WeWork Has Sent a Distress Signal. Here’s What to Know.

WeWork, which promised to revolutionize the way people work alongside one another, announced in a financial filing on Tuesday that it had “substantial doubt” it would stay in business. That declaration raises questions about not only the company’s viability but also the future of commercial real estate.

Here’s what you need to know about WeWork’s past and prospects.

WeWork was founded in 2010 by Adam Neumann and Miguel McKelvey, tech entrepreneurs who used the funds from the sale of their previous co-working start-up, Green Desk.

WeWork’s vision was to create a “physical social network” that would appeal to a new class of workers who were freelancing or working from home.

The business model was to sign long-term leases for office buildings (or individual floors), spruce up those spaces and rent them to freelancers and companies. The company would attract clients, the thinking went, by offering incentives like beer and hard kombucha as well as chic interior design — and would charge them enough to make a profit after WeWork made its lease payments.

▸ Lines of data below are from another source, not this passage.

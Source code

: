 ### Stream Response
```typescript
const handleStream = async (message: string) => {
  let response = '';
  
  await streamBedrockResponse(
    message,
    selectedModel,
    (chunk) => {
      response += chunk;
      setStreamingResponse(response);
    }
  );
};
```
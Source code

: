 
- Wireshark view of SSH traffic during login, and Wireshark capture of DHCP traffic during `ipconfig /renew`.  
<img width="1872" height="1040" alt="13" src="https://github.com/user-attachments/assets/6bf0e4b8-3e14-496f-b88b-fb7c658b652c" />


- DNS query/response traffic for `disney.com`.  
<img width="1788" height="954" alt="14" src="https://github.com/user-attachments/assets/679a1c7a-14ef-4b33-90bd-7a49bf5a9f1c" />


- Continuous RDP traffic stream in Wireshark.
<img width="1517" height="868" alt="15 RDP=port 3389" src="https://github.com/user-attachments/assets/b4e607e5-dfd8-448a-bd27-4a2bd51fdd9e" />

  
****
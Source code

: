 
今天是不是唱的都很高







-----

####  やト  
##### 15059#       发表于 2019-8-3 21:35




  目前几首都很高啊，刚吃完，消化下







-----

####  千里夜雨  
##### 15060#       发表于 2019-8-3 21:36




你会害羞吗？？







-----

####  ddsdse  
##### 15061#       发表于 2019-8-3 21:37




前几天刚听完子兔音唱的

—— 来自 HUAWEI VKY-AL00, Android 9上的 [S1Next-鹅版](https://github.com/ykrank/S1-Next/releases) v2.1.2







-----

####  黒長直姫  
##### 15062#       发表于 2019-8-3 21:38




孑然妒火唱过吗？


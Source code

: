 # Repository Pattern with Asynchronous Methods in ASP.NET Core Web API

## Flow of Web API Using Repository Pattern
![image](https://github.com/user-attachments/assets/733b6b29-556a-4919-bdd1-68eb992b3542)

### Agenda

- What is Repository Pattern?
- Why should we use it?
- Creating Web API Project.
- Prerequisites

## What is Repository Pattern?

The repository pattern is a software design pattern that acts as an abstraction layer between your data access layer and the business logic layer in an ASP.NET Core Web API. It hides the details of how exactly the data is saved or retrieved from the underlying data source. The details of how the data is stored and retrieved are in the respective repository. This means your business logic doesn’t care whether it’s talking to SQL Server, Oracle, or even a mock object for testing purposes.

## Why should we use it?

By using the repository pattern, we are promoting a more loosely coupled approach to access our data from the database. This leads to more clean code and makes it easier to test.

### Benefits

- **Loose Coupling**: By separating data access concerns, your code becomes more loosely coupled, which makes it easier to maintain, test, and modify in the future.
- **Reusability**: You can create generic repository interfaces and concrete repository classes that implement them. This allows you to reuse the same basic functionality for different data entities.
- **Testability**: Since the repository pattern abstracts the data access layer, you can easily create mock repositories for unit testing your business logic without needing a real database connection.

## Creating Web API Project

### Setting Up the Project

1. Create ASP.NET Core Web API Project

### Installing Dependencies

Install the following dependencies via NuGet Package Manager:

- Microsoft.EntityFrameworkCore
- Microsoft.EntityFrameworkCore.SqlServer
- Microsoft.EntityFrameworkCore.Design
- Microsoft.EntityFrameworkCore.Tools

The good feelings would not last.

By 2019, when WeWork was the largest private tenant in Manhattan, investors had raised questions about the company’s shaky financial footing. The company had reported sizable losses for years, including nearly $2 billion in 2018. In October 2019, it was forced to withdraw its initial public offering after investors balked at buying its shares. Banks also became more reluctant to lend it money.

In the end, the company’s valuation plummeted from a peak of $47 billion in January 2019 to $7 billion late that year, as it was bought out by SoftBank, the Japanese investment holding company. WeWork laid off thousands of workers, and Mr. Neumann resigned. Since then, he has received more than $700 million from selling stock to SoftBank and from cash payments.

In February 2020, the company announced that Sandeep Mathrani would take the reins. Under Mr. Mathrani, WeWork went public in October 2021 through a merger with a special-purpose acquisition company.

But three months ago, after overseeing a financial restructuring, Mr. Mathrani abruptly announced his departure. The company’s stock had been falling since it began trading, and Mr. Mathrani’s exit raised fresh questions about WeWork’s financial footing.

Aswath Damodaran, a professor of finance at New York University, said he had been skeptical of WeWork’s business model from the start.

“In the good times, you’re going to fill up your building,” he said. “In the bad times, they’re going to leave, and you’re going to be left with an empty building and a payment to make.”

In its statement on Tuesday, WeWork said it was worried about its ability to remain “a going concern.” In accounting terms, being a going concern refers to a company’s capacity to make enough money to stay afloat.

Typically, the term doesn’t come up unless a company is facing a possible bankruptcy within a year. Companies are required by law to disclose such doubts.

WeWork said it aimed to reduce its lease costs and other expenses, increase revenue and obtain “additional capital via issuance of debt or equity securities or asset sales.”

But there’s reason to question whether WeWork will fold in the near future. According to Mr. Damodaran, the declaration of its critical condition may give it more leverage with landlords and other creditors and allow it to limp along.

“Nobody wants to push them over the edge,” Mr. Damodaran said. “If you’re a lender to WeWork, the last thing you want to do is end up in bankruptcy court giving away half your assets to the lawyers.”

In a statement to investors on Wednesday, WeWork said it was considering “a range of operating plans” to continue as a going concern, including “targeted investments to reduce member churn, drive new desk sales and increase occupancy.”

WeWork had more than 18 million square feet of rentable office space in the United States and Canada at the end of last year, according to a financial filing, so its failure could have a sizable impact on the commercial real estate industry.

The forces that drove down commercial real estate prices over the past few years — including the shift to remote work during the Covid-19 pandemic — are the same ones responsible for WeWork’s decline, said Stijn Van Nieuwerburgh, a professor of real estate at Columbia Business School.

Mr. Van Nieuwerburgh said his research estimated a decline of 45 percent in the valuation of office space from 2019 to 2029.

Vacancies in office space have been rising across the country since the pandemic, to around 20 percent in the first quarter of 2023, according to the real estate services firm JLL.